European vs. US Investors (34m57s)
- Arthur Mensch, CEO of Hugging Face, discusses the challenges and opportunities for European AI companies.
- Mensch emphasizes the importance of founders maintaining control of their companies, especially in the rapidly changing field of AI.
- Europe has the potential to become a major player in AI due to its talent, capital, and market opportunities.
- However, Europe lacks a strong VC system and relies heavily on US funding.
- Mensch is optimistic about the future of AI in Europe and believes that the region can build a strong ecosystem and compete with the US over time.
- Hugging Face has a team in the US to access specialized AI talent, particularly senior AI scientists.
- France, Poland, and the UK have a wealth of AI talent, which is a strength for the region.
Does the Source of Funding Matter for Scaling Constraints? (40m18s)
- European growth funds lag behind US growth funds due to political decisions, capital supply, and the belief in a competitive European ecosystem.
- Scaling a company quickly presents organizational challenges, including communication, time management, and maintaining team stability.
- Product development should be prioritized before go-to-market development.
- Startups require ongoing fundraising to support scaling and staying relevant, with a focus on research and development.
- Competitors in the landscape, such as Cohere, OpenAI, Entropic, and Google, are respected for their work towards similar goals.
- Starting a new foundation layer business is not recommended due to the risk of new competitors emerging and surpassing existing ones.
Quick-Fire Round (46m45s)
- Arthur Mensch's biggest concern is global warming and believes AI can be part of the solution.
- He has changed his mind on management premises, finding transparent feedback to be very useful for company growth.
- The most unexpectedly challenging element in scaling Mistral was the high demand and unexpected brand success.

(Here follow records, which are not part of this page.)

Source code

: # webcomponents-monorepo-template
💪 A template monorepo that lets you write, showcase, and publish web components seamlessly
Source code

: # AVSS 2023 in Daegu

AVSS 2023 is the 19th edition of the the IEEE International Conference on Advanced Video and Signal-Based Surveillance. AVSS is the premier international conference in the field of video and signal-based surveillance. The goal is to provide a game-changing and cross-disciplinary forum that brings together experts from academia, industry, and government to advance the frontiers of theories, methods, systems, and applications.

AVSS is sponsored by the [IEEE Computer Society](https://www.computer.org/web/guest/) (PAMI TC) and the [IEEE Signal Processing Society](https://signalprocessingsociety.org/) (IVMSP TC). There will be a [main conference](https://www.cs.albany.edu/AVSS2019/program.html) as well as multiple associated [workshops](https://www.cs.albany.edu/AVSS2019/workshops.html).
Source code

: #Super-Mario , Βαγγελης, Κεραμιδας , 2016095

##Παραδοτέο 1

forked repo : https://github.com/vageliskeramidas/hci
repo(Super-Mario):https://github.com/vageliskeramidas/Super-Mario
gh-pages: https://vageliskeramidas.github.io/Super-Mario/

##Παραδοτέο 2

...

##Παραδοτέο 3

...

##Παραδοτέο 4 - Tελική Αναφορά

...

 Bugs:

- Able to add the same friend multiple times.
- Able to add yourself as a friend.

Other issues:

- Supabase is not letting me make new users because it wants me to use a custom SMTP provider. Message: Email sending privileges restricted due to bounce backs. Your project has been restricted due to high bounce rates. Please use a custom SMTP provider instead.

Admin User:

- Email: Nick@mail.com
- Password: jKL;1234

- To calm down, Arthur runs and cycles, and tries to take care of his daughter.
- As a new father, he realized the amount of energy needed to care for a small child.
- AI is changing the way people work, requiring more creativity and value beyond what can be automated.

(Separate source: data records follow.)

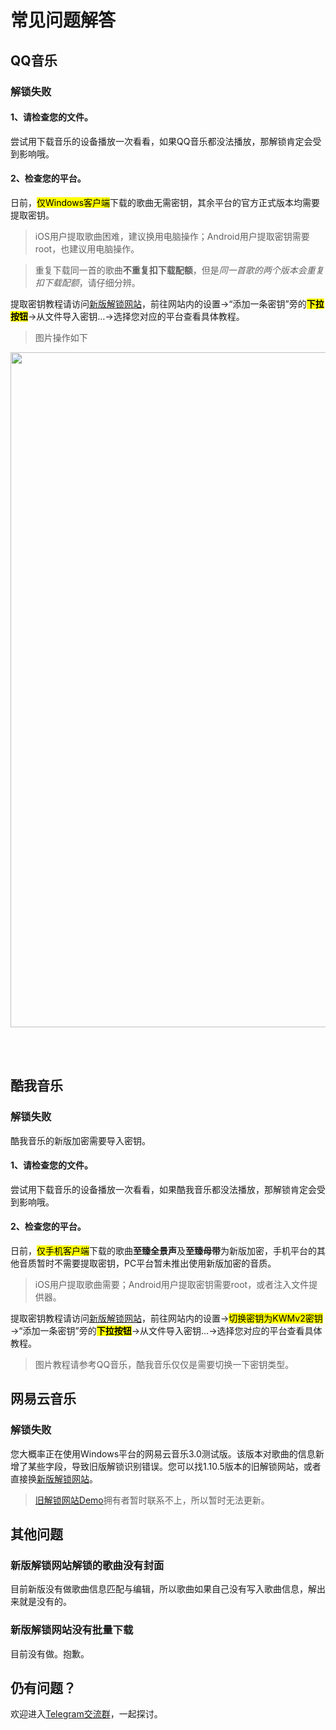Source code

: # 常见问题解答

## QQ音乐
### 解锁失败
#### 1、请检查您的文件。
尝试用下载音乐的设备播放一次看看，如果QQ音乐都没法播放，那解锁肯定会受到影响哦。
#### 2、检查您的平台。
日前，<mark>仅Windows客户端</mark>下载的歌曲无需密钥，其余平台的官方正式版本均需要提取密钥。

>iOS用户提取歌曲困难，建议换用电脑操作；Android用户提取密钥需要root，也建议用电脑操作。

>重复下载同一首的歌曲**不重复扣下载配额**，但是*同一首歌的两个版本会重复扣下载配额*，请仔细分辨。

提取密钥教程请访问[新版解锁网站](https://um-react.netlify.app/)，前往网站内的设置→“添加一条密钥”旁的<mark>**下拉按钮**</mark>→从文件导入密钥…→选择您对应的平台查看具体教程。
>图片操作如下

<div style="overflow-x: auto; white-space: nowrap;">
    <div style="display: inline-block; text-align: center;">
        <img src="https://onedrive.live.com/embed?resid=191A17ABC8C0EF56%2138446&authkey=%21AFL7ZJkt8xSdNHQ&width=1080&height=2376" style="width: 1080;">
        <p>点击设置</p>
    </div>
    <div style="display: inline-block; text-align: center;">
        <img src="https://onedrive.live.com/embed?resid=191A17ABC8C0EF56%2138448&authkey=%21AKpbY8ogYuq52K4&width=1080&height=2376" style="width: 1080;">
        <p>点击导入</p>
    </div>
    <div style="display: inline-block; text-align: center;">
        <img src="https://onedrive.live.com/embed?resid=191A17ABC8C0EF56%2138449&authkey=%21ALsY9cDFWz0L-P0&width=1080&height=2376" style="width: 1080;">
        <p>查看密钥教程</p>
    </div>
</div>

## 酷我音乐
### 解锁失败
酷我音乐的新版加密需要导入密钥。
#### 1、请检查您的文件。
尝试用下载音乐的设备播放一次看看，如果酷我音乐都没法播放，那解锁肯定会受到影响哦。
#### 2、检查您的平台。
日前，<mark>仅手机客户端</mark>下载的歌曲**至臻全景声**及**至臻母带**为新版加密，手机平台的其他音质暂时不需要提取密钥，PC平台暂未推出使用新版加密的音质。

>iOS用户提取歌曲需要；Android用户提取密钥需要root，或者注入文件提供器。

提取密钥教程请访问[新版解锁网站](https://um-react.netlify.app/)，前往网站内的设置→<mark>切换密钥为KWMv2密钥</mark>→“添加一条密钥”旁的<mark>**下拉按钮**</mark>→从文件导入密钥…→选择您对应的平台查看具体教程。

>图片教程请参考QQ音乐，酷我音乐仅仅是需要切换一下密钥类型。
## 网易云音乐
### 解锁失败
您大概率正在使用Windows平台的网易云音乐3.0测试版。该版本对歌曲的信息新增了某些字段，导致旧版解锁识别错误。您可以找1.10.5版本的旧解锁网站，或者直接换[新版解锁网站](https://um-react.netlify.app/)。
>[旧解锁网站Demo](https://demo.unlock-music.dev/)拥有者暂时联系不上，所以暂时无法更新。

## 其他问题
### 新版解锁网站解锁的歌曲没有封面
目前新版没有做歌曲信息匹配与编辑，所以歌曲如果自己没有写入歌曲信息，解出来就是没有的。
### 新版解锁网站没有批量下载
目前没有做。抱歉。

## 仍有问题？
欢迎进入[Telegram交流群](https://t.me/unlock_music_chat)，一起探讨。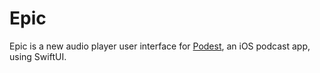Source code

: # Epic

Epic is a new audio player user interface for [Podest](https://github.com/michaelnisi/podest), an iOS podcast app, using SwiftUI.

- This structural change in the job market necessitates adaptation in training and education.
- Mensch believes fears of job replacement by AI are exaggerated, as some jobs will be displaced while new ones open up.
- The speed of society's elevation toward higher abstraction levels is unmatched in history, making adaptation more challenging.
- In 10 years, Mensch envisions Mistral with successful commercial and open-source models, along with a strong developer platform for creating AI applications.